● **WHAT YOU WILL DO**:
Scan the data below for the string "linked". Copy every line where it appears.

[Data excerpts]
===============

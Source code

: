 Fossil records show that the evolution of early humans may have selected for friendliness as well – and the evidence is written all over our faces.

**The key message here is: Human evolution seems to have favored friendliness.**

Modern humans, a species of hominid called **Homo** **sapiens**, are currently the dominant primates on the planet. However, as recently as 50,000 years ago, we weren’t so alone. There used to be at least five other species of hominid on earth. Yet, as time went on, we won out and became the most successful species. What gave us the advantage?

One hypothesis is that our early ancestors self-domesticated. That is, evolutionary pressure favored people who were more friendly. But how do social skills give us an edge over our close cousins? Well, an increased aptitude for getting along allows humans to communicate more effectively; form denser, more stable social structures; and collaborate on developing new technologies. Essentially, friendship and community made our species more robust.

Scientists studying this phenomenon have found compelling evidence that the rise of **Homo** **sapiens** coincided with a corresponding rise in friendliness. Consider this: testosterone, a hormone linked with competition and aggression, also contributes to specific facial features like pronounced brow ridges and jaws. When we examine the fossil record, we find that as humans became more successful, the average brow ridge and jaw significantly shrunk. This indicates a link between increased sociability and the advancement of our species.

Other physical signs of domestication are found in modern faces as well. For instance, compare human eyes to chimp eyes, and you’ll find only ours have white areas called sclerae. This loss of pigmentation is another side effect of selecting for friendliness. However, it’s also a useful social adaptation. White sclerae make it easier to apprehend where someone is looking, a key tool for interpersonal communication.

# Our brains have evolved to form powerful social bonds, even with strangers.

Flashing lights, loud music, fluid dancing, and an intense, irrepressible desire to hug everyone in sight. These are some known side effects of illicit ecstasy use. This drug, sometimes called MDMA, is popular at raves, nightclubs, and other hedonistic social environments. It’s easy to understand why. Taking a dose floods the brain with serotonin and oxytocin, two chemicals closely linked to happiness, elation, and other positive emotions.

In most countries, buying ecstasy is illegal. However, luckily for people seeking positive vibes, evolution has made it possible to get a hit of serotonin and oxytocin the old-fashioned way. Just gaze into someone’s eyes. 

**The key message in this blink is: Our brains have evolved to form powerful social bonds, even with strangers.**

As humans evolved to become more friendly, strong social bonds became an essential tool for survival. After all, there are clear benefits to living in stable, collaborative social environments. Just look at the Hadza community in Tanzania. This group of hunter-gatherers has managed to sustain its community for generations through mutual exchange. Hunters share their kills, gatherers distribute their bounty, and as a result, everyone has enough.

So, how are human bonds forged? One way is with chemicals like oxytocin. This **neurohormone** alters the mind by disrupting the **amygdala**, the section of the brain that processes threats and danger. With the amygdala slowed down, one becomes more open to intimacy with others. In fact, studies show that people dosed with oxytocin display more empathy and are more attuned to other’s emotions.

===============

● **SOLUTION**:
Scientists studying this phenomenon have found compelling evidence that the rise of **Homo** **sapiens** coincided with a corresponding rise in friendliness. Consider this: testosterone, a hormone linked with competition and aggression, also contributes to specific facial features like pronounced brow ridges and jaws. When we examine the fossil record, we find that as humans became more successful, the average brow ridge and jaw significantly shrunk. This indicates a link between increased sociability and the advancement of our species.
Flashing lights, loud music, fluid dancing, and an intense, irrepressible desire to hug everyone in sight. These are some known side effects of illicit ecstasy use. This drug, sometimes called MDMA, is popular at raves, nightclubs, and other hedonistic social environments. It’s easy to understand why. Taking a dose floods the brain with serotonin and oxytocin, two chemicals closely linked to happiness, elation, and other positive emotions.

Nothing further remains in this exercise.